Attentat sans précédent dans l'histoire de la pensée
Pourquoi lire Hegel à ce jour ? Pourquoi ne pas plutôt passer votre temps, votre énergie et votre argent à batifoler ou à considérer plus attentivement le but de votre existence ? A moins que vous ne soyez préparé à ce que chaque fibre de votre être soit vidée, déchirée, marquée par-delà tout espoir de guérison (les dommages sont irréversibles) ; à ce que votre âme soit sujette à un battement viscéral assimilable à une expérience décourageante et sclérosante d'auto-flagellation intellectuelle et physique ; s'il en est autrement, alors Hegel n'est certainement pas pour vous, et la Grande Logique encore moins. Cette dernière vous ferait presque adorer chausser des talons difformes, pour leur notoriété colportée comme un exercice rompu au seuil de douleur, une expérience relativement féminine, telle une hirsute créature qui verrait, sur une plage de sable fin, ses pieds pédicurés caressés par de capricieuses vagues... et vous n'aurez pas même à y penser. Votre existence n'est rien (dans le sens d'un pchhhhhhht gazeux, plutôt que comme non-être), Hegel va vous détruire. De l'intérieur comme de l'extérieur. Dans votre intimité comme en-dehors. De manière corrosive, critique, et méritée, car, qu'est-ce que la philosophie sinon effectivement le complet et absolu retournement de ce que tout un chacun tient pour en soi évident, comme pris pour acquis, donné, comme vérités, comme sacré ? Vous saisissez ?
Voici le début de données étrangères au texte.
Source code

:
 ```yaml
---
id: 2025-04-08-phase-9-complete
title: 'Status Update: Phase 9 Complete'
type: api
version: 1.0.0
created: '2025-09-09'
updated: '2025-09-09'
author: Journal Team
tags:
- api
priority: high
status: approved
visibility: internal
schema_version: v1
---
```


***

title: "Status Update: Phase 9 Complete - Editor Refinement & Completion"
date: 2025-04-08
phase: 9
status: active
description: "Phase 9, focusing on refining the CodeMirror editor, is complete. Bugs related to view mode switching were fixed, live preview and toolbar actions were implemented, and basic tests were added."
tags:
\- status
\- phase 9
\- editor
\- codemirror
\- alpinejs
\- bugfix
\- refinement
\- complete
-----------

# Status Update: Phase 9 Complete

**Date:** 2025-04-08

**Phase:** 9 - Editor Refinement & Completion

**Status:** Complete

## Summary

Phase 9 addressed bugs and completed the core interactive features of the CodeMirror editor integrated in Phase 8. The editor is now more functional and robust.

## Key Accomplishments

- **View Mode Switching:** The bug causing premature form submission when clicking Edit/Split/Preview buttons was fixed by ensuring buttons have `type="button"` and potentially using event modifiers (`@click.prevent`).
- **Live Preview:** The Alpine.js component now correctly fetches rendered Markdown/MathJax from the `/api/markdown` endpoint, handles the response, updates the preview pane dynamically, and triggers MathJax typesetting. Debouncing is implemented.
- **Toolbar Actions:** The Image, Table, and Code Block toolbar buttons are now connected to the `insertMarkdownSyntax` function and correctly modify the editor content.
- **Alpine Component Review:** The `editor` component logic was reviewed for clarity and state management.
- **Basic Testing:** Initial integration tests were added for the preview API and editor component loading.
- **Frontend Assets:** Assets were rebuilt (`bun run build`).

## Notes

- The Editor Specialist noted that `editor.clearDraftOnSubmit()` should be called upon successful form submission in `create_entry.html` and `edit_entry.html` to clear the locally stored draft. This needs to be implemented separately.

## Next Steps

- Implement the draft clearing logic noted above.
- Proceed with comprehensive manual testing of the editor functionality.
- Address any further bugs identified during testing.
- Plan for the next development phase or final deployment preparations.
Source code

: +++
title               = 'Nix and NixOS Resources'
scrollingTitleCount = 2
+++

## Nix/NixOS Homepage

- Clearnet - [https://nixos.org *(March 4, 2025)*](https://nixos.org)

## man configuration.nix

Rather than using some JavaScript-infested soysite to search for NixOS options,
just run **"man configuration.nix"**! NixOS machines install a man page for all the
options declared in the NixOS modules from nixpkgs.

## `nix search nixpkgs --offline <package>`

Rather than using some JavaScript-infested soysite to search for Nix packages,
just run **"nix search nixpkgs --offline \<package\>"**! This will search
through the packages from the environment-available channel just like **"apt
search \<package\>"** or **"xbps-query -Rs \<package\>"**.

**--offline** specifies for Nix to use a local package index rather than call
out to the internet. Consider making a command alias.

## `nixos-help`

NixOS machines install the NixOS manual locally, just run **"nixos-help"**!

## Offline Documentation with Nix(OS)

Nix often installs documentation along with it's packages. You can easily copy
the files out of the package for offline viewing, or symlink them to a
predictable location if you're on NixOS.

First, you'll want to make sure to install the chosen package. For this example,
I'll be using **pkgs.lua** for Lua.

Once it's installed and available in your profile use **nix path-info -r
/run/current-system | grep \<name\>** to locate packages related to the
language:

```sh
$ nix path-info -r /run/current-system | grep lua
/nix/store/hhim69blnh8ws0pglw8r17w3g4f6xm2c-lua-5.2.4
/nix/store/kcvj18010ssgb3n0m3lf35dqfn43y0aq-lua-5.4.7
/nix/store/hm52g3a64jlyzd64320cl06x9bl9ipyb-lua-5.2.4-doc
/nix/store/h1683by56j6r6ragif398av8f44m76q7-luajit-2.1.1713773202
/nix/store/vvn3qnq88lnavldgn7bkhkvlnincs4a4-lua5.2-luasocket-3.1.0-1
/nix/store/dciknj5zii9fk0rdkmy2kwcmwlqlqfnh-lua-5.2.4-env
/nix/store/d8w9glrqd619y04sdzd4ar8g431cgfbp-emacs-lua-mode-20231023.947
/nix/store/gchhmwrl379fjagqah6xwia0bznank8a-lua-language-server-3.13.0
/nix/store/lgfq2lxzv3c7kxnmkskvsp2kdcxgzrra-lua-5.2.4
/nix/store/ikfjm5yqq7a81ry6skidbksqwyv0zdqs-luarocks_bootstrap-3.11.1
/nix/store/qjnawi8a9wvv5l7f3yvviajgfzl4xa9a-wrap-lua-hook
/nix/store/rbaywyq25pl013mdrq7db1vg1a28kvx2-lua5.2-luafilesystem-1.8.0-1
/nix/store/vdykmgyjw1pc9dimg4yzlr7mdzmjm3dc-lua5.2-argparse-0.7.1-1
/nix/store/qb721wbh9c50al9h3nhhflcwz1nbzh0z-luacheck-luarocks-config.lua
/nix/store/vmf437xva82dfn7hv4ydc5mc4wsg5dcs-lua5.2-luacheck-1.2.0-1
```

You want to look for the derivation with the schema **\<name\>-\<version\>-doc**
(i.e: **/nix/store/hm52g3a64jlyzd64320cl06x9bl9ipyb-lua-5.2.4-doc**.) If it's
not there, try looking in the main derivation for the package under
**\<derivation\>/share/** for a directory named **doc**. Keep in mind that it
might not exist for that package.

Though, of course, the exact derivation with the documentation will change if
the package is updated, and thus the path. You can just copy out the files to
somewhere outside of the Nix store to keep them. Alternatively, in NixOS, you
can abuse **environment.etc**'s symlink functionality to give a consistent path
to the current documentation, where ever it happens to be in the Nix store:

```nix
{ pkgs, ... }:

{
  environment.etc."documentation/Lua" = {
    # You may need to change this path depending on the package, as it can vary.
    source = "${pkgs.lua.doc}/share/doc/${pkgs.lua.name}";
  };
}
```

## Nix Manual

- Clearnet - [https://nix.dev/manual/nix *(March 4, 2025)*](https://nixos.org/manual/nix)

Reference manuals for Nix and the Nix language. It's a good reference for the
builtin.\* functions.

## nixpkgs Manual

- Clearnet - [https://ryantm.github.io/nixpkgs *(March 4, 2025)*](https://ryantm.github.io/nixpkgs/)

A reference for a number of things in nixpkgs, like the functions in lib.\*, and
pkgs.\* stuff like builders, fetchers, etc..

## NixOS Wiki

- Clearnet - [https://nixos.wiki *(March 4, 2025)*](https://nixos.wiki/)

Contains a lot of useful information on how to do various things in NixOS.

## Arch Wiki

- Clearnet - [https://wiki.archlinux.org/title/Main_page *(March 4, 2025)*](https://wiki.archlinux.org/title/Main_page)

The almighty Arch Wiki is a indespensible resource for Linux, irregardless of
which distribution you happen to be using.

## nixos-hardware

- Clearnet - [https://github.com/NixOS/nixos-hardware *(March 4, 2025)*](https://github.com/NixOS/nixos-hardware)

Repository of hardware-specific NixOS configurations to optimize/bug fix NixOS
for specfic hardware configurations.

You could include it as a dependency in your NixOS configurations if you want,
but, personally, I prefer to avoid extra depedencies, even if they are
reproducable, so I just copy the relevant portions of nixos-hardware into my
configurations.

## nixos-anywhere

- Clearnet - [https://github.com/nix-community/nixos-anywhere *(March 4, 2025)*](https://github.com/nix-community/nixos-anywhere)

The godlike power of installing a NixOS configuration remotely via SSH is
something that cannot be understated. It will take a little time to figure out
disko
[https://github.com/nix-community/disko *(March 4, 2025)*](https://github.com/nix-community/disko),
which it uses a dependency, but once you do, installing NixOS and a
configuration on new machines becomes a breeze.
Cependant, si vous êtes sérieux sur ce point, laissez tomber par suite tout projet de lecture des trois Critiques de Kant (les points d'entrée essentiels de la pensée kantienne), ou dans le cas présent de la Phénoménologie, ou de la Philosophie du droit de Hegel. Ces deux derniers livres sont généralement considérés comme ses ouvrages les plus connus et lus, mais ils arrivent à peine à la cheville du carburant, du muscle essentiel de sa pensée. Je vous le dis, jetez-vous à bras le corps dans l'abstruse, profonde extrémité, l'abysse sans nom, là où règne le bachique festoiement, du génie et brio hégélien. Cette pure came qui asphyxiera, obscurcira, irisera cet instinct, ce flot vital et cette sensibilité hors de vous. Je parle bien sur de cette Science de la Logique, le plus grand ouvrage de philosophie jamais écrit. Cette merde vous dévorera vivant, vous laissera en lambeaux, parfaitement insensible. Peut-être même vous constipera-t-elle, mais c'est là le moindre de vos soucis.
"Cette critique est la plus antiphilosophique qui soit. La philosophie ne semble vous servir que d'exaltant." - Qu'ouïs-je ? Aurais-je été abusé par un effet acoustique ? Je reconnais que dans le feu peu frénétique d'un moulinet paginatoire horaire plafonnant péniblement vers 5, des considérations plus "techniques" auraient pu suivre, si d'aventure j'avais senti - excroissances d'une aide précieuse à qui souhaite virevolter parmi les gorges étroites de l'abscons - les ailes me pousser. Cependant toute tentative de ce genre s'avérant d'avance pachydermique et forcenée pour nous, faibles esprits, je préfère, futurs lecteurs, vous faire l'économie d'une pensée diluée, pour mieux vous ménager une rencontre assourdissante, inopinée, sans hublots, avec un véritable réacteur tricéphal, qui déchiquète dans ses turbines dialectiques objets et concepts, la fleur de leur moment à peine éclose, puis les égrène au passage, en ayant fait son miel, parmi les reliquats d'une architecture toujours ascendante, à plein régime, vers le ciel de l'Idée.